Task to complete: From the records below, return every line containing the word "least".

Records from a collection:
=== Section Start ===

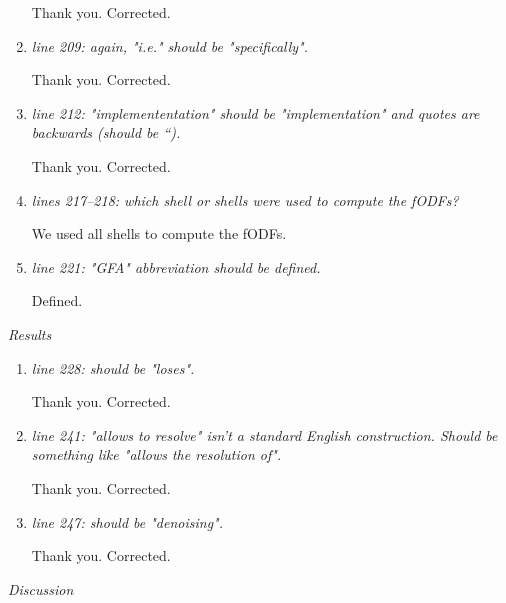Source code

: \documentclass[a4paper,11pt,twoside]{report}
\begin{document}
\begin{enumerate}[resume]
    \hspace{1em} Thank you. Corrected.

    \item \textit{line 209: again, "i.e." should be "specifically".}

    \hspace{1em} Thank you. Corrected.

    \item \textit{line 212: "implemententation" should be "implementation" and quotes are backwards (should be ``).}

    \hspace{1em} Thank you. Corrected.

    \item \textit{lines 217--218: which shell or shells were used to compute the fODFs?}

    \hspace{1em} We used all shells to compute the fODFs.

    \item \textit{line 221: "GFA" abbreviation should be defined.}

    \hspace{1em} Defined.

\end{enumerate}


\noindent \textit{Results}

\begin{enumerate}[resume]
    \item \textit{line 228: should be "loses".}

    \hspace{1em} Thank you. Corrected.

    \item \textit{line 241: "allows to resolve" isn't a standard English construction. Should be something like "allows the resolution of".}

    \hspace{1em} Thank you. Corrected.

    \item \textit{line 247: should be "denoising".}

    \hspace{1em} Thank you. Corrected.

\end{enumerate}

\noindent \textit{Discussion}
\end{document}
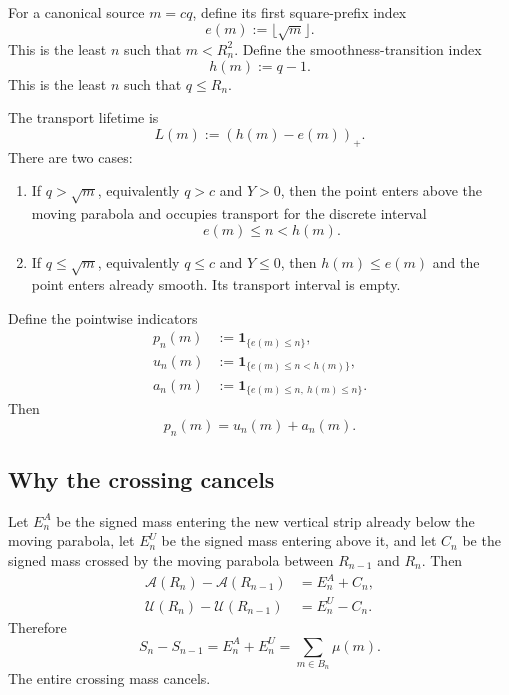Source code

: \documentclass[11pt]{article}
\theoremstyle{definition}
\theoremstyle{remark}
\newcommand{\1}{\mathbf{1}}
\begin{document}
For a canonical source $m=cq$, define its first square-prefix index
\begin{equation}
 e(m):=\lfloor\sqrt m\rfloor.
 \label{eq:entry-index}
\end{equation}
This is the least $n$ such that $m<R_n^2$.  Define the smoothness-transition index
\begin{equation}
 h(m):=q-1.
 \label{eq:transition-index}
\end{equation}
This is the least $n$ such that $q\le R_n$.

The transport lifetime is
\begin{equation}
 L(m):=(h(m)-e(m))_+.
 \label{eq:lifetime}
\end{equation}
There are two cases:

\begin{enumerate}[leftmargin=1.7em,itemsep=0.3em]
\item If $q>\sqrt m$, equivalently $q>c$ and $Y>0$, then the point enters above the moving parabola and occupies transport for the discrete interval
\[
 e(m)\le n<h(m).
\]
\item If $q\le\sqrt m$, equivalently $q\le c$ and $Y\le0$, then $h(m)\le e(m)$ and the point enters already smooth.  Its transport interval is empty.
\end{enumerate}

Define the pointwise indicators
\begin{align}
 p_n(m)&:=\1_{\{e(m)\le n\}},
 \label{eq:p-indicator}\\
 u_n(m)&:=\1_{\{e(m)\le n<h(m)\}},
 \label{eq:u-indicator}\\
 a_n(m)&:=\1_{\{e(m)\le n,\ h(m)\le n\}}.
 \label{eq:a-indicator}
\end{align}
Then
\begin{equation}
 \boxed{p_n(m)=u_n(m)+a_n(m).}
 \label{eq:temporal-partition}
\end{equation}

\subsection{Why the crossing cancels}

Let $E_n^A$ be the signed mass entering the new vertical strip already below the moving parabola, let $E_n^U$ be the signed mass entering above it, and let $C_n$ be the signed mass crossed by the moving parabola between $R_{n-1}$ and $R_n$.  Then
\begin{align}
 \mathcal A(R_n)-\mathcal A(R_{n-1})
 &=E_n^A+C_n,
 \label{eq:Delta-A}\\
 \mathcal U(R_n)-\mathcal U(R_{n-1})
 &=E_n^U-C_n.
 \label{eq:Delta-U}
\end{align}
Therefore
\begin{equation}
 \boxed{
 S_n-S_{n-1}
 =E_n^A+E_n^U
 =\sum_{m\in B_n}\mu(m).
 }
 \label{eq:Delta-S}
\end{equation}
The entire crossing mass cancels.
\end{document}
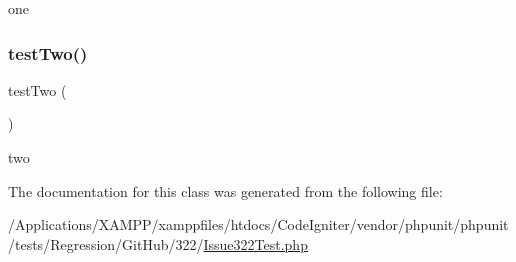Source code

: one \mbox{\label{class_issue322_test_a4fb9974ce113d5d1db8075e0db0dc9b6}} 
\subsubsection{\texorpdfstring{test\+Two()}{testTwo()}}
{\footnotesize\ttfamily test\+Two (\begin{DoxyParamCaption}{ }\end{DoxyParamCaption})}

two 

The documentation for this class was generated from the following file\+:\begin{DoxyCompactItemize}
\item 
/\+Applications/\+X\+A\+M\+P\+P/xamppfiles/htdocs/\+Code\+Igniter/vendor/phpunit/phpunit/tests/\+Regression/\+Git\+Hub/322/\mbox{\hyperlink{_issue322_test_8php}{Issue322\+Test.\+php}}\end{DoxyCompactItemize}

=== Section End ===

Response to the exercise:
This is the least $n$ such that $m<R_n^2$.  Define the smoothness-transition index
This is the least $n$ such that $q\le R_n$.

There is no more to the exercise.